When I was 14, you know, the angst-ridden teenage years? Well, there was a boy who lived with his mother a couple of blocks away from me in a co-op housing townhouse complex. His Dad was pretty much non-existent and his Mom was on welfare. He was such a bad-ass kid, on the road to trouble with everyday that passed. He had older friends who could buy beer and cigarettes.
We’d play kick the can until past dark, getting yelled at to keep the noise level down. We’d sit on his doorstep and smoke cigarettes and cuss and swear. He was a pretty popular kid within our circle of shitheads; all the girls swooned for him because he was such a bad-ass and he “went out” with most of them.
Whenever any kid in the neighbourhood was having any issues at home, they could run there and hide out in the basement for the night. One day, I had a huge fight with my Mum and snuck out after everyone had gone to bed. I went to his house. He said I could stay over so, me and this other girl who had ran away that night slept in his bed while he slept on the couch.
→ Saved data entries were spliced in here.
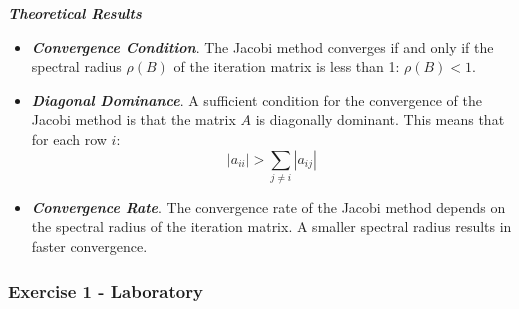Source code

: \begin{enumerate}[label=\textcolor{Green3}{\textbf{\arabic*.}}]
    \textbf{\emph{Theoretical Results}}
    \begin{itemize}
        \item \textbf{\emph{Convergence Condition}}. The Jacobi method converges if and only if the spectral radius $\rho(B)$ of the iteration matrix is less than 1: $\rho\left(B\right) < 1$.
        
        \item \textbf{\emph{Diagonal Dominance}}. A sufficient condition for the convergence of the Jacobi method is that the matrix $A$ is diagonally dominant. This means that for each row $i$:
        \begin{equation*}
            |a_{ii}| > \sum_{j \neq i} |a_{ij}|
        \end{equation*}

        \item \textbf{\emph{Convergence Rate}}. The convergence rate of the Jacobi method depends on the spectral radius of the iteration matrix. A smaller spectral radius results in faster convergence.
    \end{itemize}
\end{enumerate}


\newpage

\subsubsection*{Exercise 1 - Laboratory}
And that was it, his house was a safe haven.
Shortly after that night, I moved to another part of the city. It took three buses to get back to “the hood” so I only went on weekends. It became harder and harder to hang with my loser friends, and I met new ones at my new school, so I eventually stopped going back there.
When I started high school, I met up with some of my old friends. I asked about him but no one knew where he went to. He was just gone.
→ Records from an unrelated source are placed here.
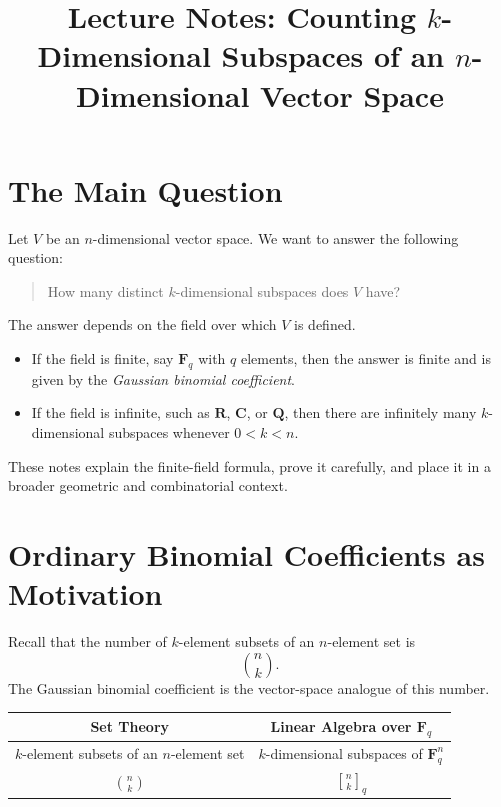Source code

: \documentclass[11pt]{article}
\title{Lecture Notes: Counting \(k\)-Dimensional Subspaces of an \(n\)-Dimensional Vector Space}
\author{}
\date{}
\theoremstyle{definition}
\theoremstyle{remark}
\newcommand{\F}{\mathbf{F}}
\newcommand{\R}{\mathbf{R}}
\newcommand{\C}{\mathbf{C}}
\newcommand{\Q}{\mathbf{Q}}
\newcommand{\qbinom}[2]{\genfrac{[}{]}{0pt}{}{#1}{#2}_q}
\begin{document}
	
	\maketitle
	
	\tableofcontents
	
	\section{The Main Question}
	
	Let \(V\) be an \(n\)-dimensional vector space. We want to answer the following question:
	
	\begin{quote}
		How many distinct \(k\)-dimensional subspaces does \(V\) have?
	\end{quote}
	
	The answer depends on the field over which \(V\) is defined.
	
	\begin{itemize}
		\item If the field is finite, say \(\F_q\) with \(q\) elements, then the answer is finite and is given by the \emph{Gaussian binomial coefficient}.
		\item If the field is infinite, such as \(\R\), \(\C\), or \(\Q\), then there are infinitely many \(k\)-dimensional subspaces whenever \(0<k<n\).
	\end{itemize}
	
	These notes explain the finite-field formula, prove it carefully, and place it in a broader geometric and combinatorial context.
	
	\section{Ordinary Binomial Coefficients as Motivation}
	
	Recall that the number of \(k\)-element subsets of an \(n\)-element set is
	\[
	\binom{n}{k}.
	\]
	The Gaussian binomial coefficient is the vector-space analogue of this number.
	
	\begin{center}
		\begin{tabular}{c|c}
			Set Theory & Linear Algebra over \(\F_q\) \\ \hline
			\(k\)-element subsets of an \(n\)-element set & \(k\)-dimensional subspaces of \(\F_q^n\) \\
			\(\binom{n}{k}\) & \(\qbinom{n}{k}\)
		\end{tabular}
	\end{center}
	
\end{document}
Fast-forward a few years later. My days of troubled teenager were behind me. I was 20, working full-time. I had a car and my own apartment. And somehow we re-connected at a mutual friend’s house party. I felt a kinship with him based on the time we spent as kids, although at that point we were so different. Rather; I was different, having cleaned up my act. He’d spent sometime in Juvie, was doing pretty hard drugs and had no sense of responsibility. But I remembered two things about him from the days of yore. He never once kissed me and he slept on the couch that night.
So, I wanted to kiss him, just to say that I had. And I did. I caught him off guard and planted a big one on him in the hallway of my friend’s house.
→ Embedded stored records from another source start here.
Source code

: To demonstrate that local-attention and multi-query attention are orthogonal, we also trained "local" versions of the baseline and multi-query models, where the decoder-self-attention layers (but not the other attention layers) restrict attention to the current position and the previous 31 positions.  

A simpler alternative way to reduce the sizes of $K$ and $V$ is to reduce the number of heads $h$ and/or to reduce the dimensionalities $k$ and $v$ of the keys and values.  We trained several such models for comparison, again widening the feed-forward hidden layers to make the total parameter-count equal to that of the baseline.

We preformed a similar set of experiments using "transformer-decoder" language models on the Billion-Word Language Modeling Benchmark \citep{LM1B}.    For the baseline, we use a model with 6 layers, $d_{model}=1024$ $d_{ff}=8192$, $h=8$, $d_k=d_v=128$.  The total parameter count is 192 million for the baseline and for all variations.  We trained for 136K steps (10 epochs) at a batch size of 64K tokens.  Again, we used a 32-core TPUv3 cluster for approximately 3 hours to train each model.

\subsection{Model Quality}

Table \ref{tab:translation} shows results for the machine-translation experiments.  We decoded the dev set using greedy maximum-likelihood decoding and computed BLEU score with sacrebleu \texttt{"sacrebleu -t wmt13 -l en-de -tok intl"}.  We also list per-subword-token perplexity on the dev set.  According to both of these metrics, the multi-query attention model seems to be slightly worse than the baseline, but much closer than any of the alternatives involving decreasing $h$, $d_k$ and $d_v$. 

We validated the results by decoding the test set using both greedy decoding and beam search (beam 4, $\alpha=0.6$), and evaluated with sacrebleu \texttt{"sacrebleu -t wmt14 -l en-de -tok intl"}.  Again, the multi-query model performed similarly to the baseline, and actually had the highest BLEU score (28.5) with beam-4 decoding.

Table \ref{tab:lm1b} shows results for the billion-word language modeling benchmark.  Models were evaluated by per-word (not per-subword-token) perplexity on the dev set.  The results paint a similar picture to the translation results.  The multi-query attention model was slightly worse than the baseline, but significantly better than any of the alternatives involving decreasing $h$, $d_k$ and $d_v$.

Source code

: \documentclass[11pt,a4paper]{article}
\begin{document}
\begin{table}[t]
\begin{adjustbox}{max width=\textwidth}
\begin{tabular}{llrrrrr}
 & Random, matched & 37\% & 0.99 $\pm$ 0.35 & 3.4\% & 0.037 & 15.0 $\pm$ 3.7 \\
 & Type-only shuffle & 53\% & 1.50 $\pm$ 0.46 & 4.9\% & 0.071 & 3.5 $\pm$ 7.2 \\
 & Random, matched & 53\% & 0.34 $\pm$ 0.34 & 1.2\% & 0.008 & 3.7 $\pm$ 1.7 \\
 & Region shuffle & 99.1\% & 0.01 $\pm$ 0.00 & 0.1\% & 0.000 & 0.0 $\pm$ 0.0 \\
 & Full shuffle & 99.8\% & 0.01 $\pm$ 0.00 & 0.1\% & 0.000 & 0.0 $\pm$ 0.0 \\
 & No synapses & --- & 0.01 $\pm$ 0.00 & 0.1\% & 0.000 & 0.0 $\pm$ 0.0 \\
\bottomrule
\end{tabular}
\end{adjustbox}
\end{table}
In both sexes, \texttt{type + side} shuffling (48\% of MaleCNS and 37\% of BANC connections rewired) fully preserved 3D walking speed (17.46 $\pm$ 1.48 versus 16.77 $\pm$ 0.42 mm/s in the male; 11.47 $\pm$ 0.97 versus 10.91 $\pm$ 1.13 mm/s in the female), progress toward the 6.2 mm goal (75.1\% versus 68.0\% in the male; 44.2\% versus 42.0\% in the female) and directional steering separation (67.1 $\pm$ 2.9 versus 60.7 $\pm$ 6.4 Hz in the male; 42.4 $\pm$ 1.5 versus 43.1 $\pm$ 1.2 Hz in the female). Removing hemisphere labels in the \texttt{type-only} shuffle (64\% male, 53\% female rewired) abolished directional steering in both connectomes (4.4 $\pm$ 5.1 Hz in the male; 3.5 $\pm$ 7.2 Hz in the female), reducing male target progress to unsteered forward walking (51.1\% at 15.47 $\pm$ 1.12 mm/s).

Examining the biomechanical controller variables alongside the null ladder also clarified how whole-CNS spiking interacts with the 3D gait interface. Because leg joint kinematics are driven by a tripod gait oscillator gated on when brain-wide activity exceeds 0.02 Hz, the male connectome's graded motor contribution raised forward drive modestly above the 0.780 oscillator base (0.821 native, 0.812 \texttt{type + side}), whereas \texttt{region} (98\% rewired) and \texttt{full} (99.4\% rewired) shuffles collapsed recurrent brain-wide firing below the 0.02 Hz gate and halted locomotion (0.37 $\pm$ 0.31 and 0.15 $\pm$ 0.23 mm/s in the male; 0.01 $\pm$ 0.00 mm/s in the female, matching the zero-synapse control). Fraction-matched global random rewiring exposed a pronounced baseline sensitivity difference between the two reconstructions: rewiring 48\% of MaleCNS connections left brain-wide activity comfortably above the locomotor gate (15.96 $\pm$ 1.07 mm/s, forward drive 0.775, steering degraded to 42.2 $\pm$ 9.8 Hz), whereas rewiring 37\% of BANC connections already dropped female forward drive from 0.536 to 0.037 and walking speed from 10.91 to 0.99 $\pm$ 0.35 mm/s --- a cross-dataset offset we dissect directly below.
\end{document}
That’s all I wanted. Just to kiss him. When the kiss was over, I just walked away and re-joined the party. He stayed on one side of the room and I stayed on the other, we rarely made eye-contact and when we did, we’d look away. After an hour or so, when I tried to leave the party, he caught me at the door and mentioned that he needed a ride. He was totally high by then and I was sober so I said yes. When we got into my car and started driving I asked him where I was taking him and he said he didn’t really have any place to go. Dammit. Now What? So I said he could crash on my couch. I didn’t really want anything more than the kiss and was determined to keep it that way. But he was so loaded anyways, I doubted he would try very hard. So back to my place we went. He went to the washroom and I got out a blanket and a pillow for the couch. About 20 minutes later, I got sick of waiting for him to come out of the washroom so I could make sure he got to sleep on the couch. That was my way of making sure he didn’t lift any of my shit and take off into the night. So, I knocked on the bathroom door. No answer. I tried to open the door. It was locked. Knocking; still no answer. Then I got worried, so I had to break into my own bathroom because he wasn’t answering me. He had passed out, with his head between his knees, sitting on the toilet with his pants around his ankles. I closed the door and left him there. In the morning, I threw him out. I’ve never heard of or ran into him again.